__How to complete this task__.
Return an exact copy of the data, starting at its first line and ending at the line that contains "l'équation \( P(z)", minus any pictures.

__Supplied information__.

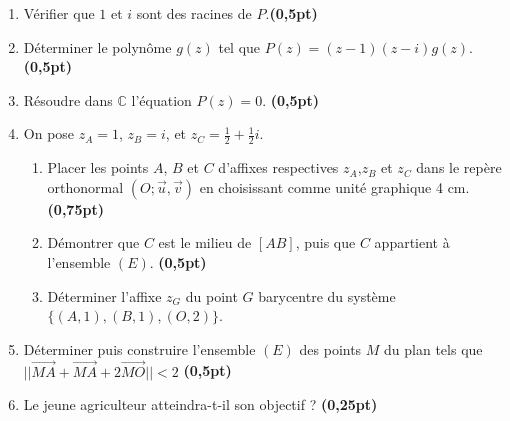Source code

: \documentclass[12pt]{article}
\begin{document}
\renewcommand{\labelenumi}{\theenumi)}
\begin{enumerate}[label=\arabic*)]
    \item Vérifier que \(1\) et \(i\) sont des racines de \(P\).\hfill\textbf{(0,5pt)}
    \item Déterminer le polynôme \( g(z) \) tel que \( P(z) = (z-1)(z-i)g(z) \).\hfill\textbf{(0,5pt)}
    \item  Résoudre dans \( \mathbb{C} \) l'équation \( P(z) = 0 \). \hfill\textbf{(0,5pt)}
    \item On pose \( z_A = 1 \), \( z_B = i \), et \( z_C = \frac{1}{2}+\frac{1}{2}i \).
    \begin{enumerate}[label=\alph*)]
        \item Placer les points $A$, $B$ et $C$ d'affixes respectives $z_A$,$z_B$ et $z_C$ dans le repère orthonormal \( (O; \vec{u}, \vec{v}) \) en
        choisissant comme unité graphique 4 cm.\hfill\textbf{(0,75pt)}
        \item Démontrer que \( C \) est le milieu de \( [AB] \), puis que $C$ appartient à l'ensemble $(E)$. \hfill\textbf{(0,5pt)}
        \item  Déterminer l'affixe $z_G$ du point \( G \) barycentre du système \( \{(A,1), (B,1), (O,2)\} \). 
    \end{enumerate}
    \item  Déterminer puis construire l'ensemble $(E)$ des points $M$ du plan tels que\\ $||\overrightarrow{MA} + \overrightarrow{MA} + 2\overrightarrow{MO}||
 < 2$ \hfill\textbf{(0,5pt)}
    \item  Le jeune agriculteur atteindra-t-il son objectif ? \hfill\textbf{(0,25pt)}
    
\end{enumerate}
\end{document}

__Your response__.
Source code

: \documentclass[12pt]{article}
\begin{document}
\renewcommand{\labelenumi}{\theenumi)}
\begin{enumerate}[label=\arabic*)]
    \item Vérifier que \(1\) et \(i\) sont des racines de \(P\).\hfill\textbf{(0,5pt)}
    \item Déterminer le polynôme \( g(z) \) tel que \( P(z) = (z-1)(z-i)g(z) \).\hfill\textbf{(0,5pt)}
    \item  Résoudre dans \( \mathbb{C} \) l'équation \( P(z) = 0 \). \hfill\textbf{(0,5pt)}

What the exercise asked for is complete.